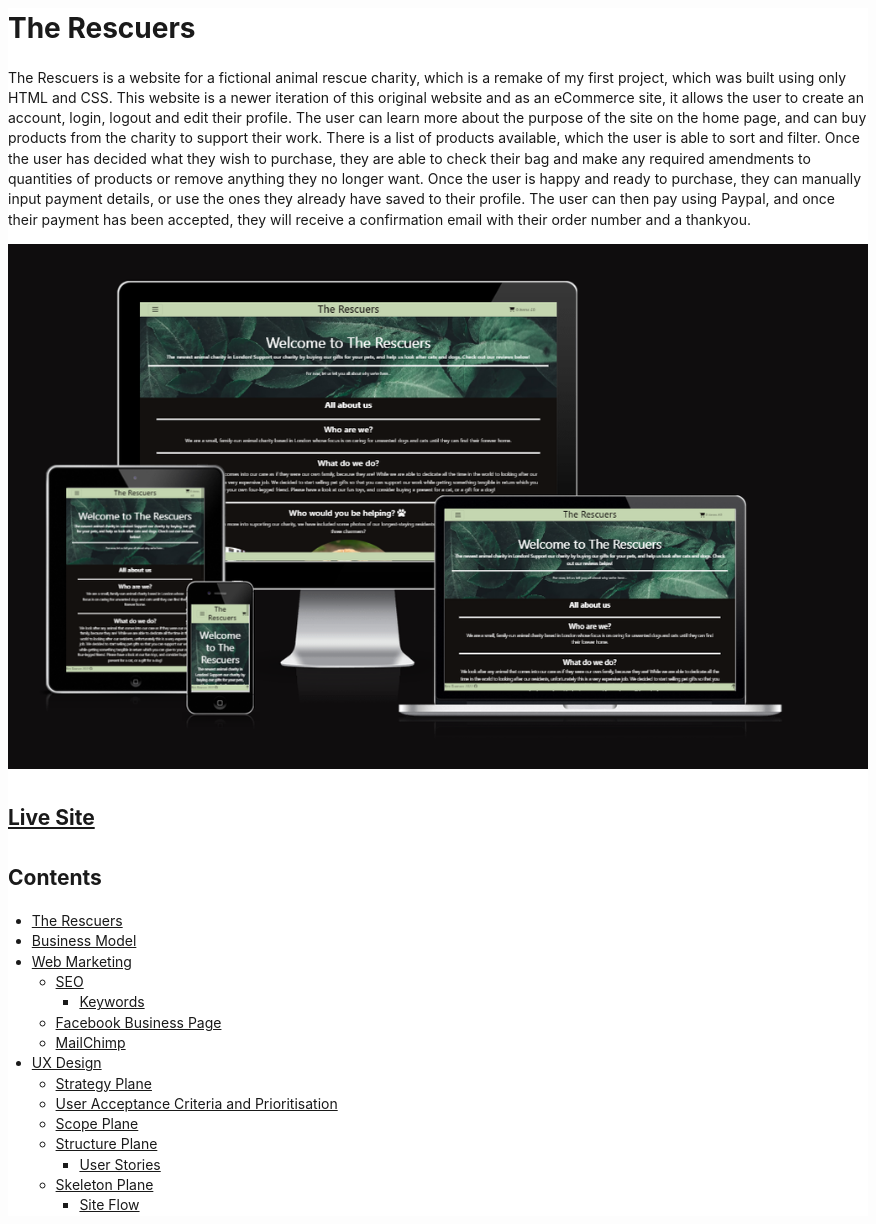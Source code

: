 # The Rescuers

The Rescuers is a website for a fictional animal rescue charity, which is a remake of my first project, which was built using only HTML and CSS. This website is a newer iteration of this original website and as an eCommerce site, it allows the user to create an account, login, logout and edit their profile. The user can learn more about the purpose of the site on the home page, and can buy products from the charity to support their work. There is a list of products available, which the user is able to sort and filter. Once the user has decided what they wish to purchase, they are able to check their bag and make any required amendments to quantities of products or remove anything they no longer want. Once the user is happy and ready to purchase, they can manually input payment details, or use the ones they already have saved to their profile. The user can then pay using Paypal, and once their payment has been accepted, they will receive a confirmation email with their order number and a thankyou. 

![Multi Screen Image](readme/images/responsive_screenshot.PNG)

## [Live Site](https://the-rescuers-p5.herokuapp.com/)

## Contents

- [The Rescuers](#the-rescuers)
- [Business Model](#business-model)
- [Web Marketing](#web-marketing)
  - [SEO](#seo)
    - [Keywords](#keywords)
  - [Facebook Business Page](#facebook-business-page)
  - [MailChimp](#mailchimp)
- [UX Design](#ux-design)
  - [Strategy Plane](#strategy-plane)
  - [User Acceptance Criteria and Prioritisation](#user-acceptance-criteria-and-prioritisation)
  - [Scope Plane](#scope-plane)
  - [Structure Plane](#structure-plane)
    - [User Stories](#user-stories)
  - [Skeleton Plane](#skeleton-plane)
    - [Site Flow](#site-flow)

* * *

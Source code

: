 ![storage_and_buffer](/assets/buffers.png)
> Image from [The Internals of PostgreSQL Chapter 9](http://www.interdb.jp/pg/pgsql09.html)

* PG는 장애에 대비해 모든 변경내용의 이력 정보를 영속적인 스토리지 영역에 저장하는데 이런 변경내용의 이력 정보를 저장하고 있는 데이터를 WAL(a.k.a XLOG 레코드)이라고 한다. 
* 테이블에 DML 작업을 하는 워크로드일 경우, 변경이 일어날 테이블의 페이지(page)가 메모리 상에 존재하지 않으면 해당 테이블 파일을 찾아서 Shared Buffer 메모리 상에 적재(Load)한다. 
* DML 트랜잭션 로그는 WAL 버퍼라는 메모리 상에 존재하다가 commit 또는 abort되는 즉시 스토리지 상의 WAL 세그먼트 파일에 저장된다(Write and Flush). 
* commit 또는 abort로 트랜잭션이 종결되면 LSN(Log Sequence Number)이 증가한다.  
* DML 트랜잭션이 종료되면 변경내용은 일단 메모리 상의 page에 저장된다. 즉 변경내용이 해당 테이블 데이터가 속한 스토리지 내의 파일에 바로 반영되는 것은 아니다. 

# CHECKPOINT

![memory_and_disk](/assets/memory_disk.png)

* * *

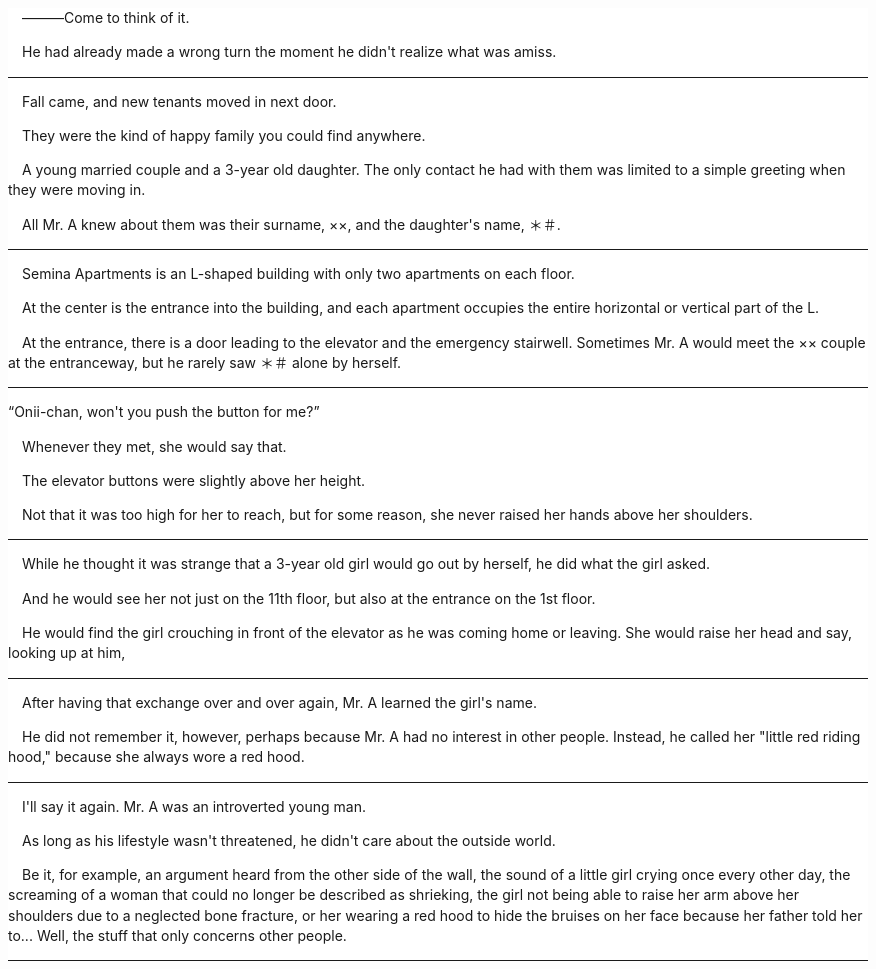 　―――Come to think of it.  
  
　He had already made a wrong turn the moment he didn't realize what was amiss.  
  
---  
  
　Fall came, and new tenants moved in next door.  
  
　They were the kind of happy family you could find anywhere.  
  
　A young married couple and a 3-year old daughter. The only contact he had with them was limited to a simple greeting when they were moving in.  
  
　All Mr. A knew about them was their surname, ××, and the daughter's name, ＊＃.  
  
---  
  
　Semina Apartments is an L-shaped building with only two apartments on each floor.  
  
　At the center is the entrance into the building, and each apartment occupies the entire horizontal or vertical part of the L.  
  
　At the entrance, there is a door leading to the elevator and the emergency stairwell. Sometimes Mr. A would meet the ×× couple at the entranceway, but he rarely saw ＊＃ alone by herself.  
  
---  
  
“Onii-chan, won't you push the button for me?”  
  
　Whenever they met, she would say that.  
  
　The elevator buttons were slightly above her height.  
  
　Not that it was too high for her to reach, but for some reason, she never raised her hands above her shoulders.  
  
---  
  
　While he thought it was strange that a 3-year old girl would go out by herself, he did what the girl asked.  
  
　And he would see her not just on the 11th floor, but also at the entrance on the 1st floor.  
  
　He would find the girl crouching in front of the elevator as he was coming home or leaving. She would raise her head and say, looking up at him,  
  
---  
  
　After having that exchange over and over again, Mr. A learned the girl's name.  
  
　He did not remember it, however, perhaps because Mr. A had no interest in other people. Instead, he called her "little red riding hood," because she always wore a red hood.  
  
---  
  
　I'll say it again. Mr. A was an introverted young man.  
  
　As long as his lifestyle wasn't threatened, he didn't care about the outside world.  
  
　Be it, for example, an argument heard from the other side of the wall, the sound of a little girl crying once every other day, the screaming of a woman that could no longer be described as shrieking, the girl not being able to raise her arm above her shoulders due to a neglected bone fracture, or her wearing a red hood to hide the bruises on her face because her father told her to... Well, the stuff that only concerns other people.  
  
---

Problem: Search the records for the string "user", and copy every line that holds it.

Finished exercise:
The Rescuers is a website for a fictional animal rescue charity, which is a remake of my first project, which was built using only HTML and CSS. This website is a newer iteration of this original website and as an eCommerce site, it allows the user to create an account, login, logout and edit their profile. The user can learn more about the purpose of the site on the home page, and can buy products from the charity to support their work. There is a list of products available, which the user is able to sort and filter. Once the user has decided what they wish to purchase, they are able to check their bag and make any required amendments to quantities of products or remove anything they no longer want. Once the user is happy and ready to purchase, they can manually input payment details, or use the ones they already have saved to their profile. The user can then pay using Paypal, and once their payment has been accepted, they will receive a confirmation email with their order number and a thankyou. 
  - [User Acceptance Criteria and Prioritisation](#user-acceptance-criteria-and-prioritisation)
    - [User Stories](#user-stories)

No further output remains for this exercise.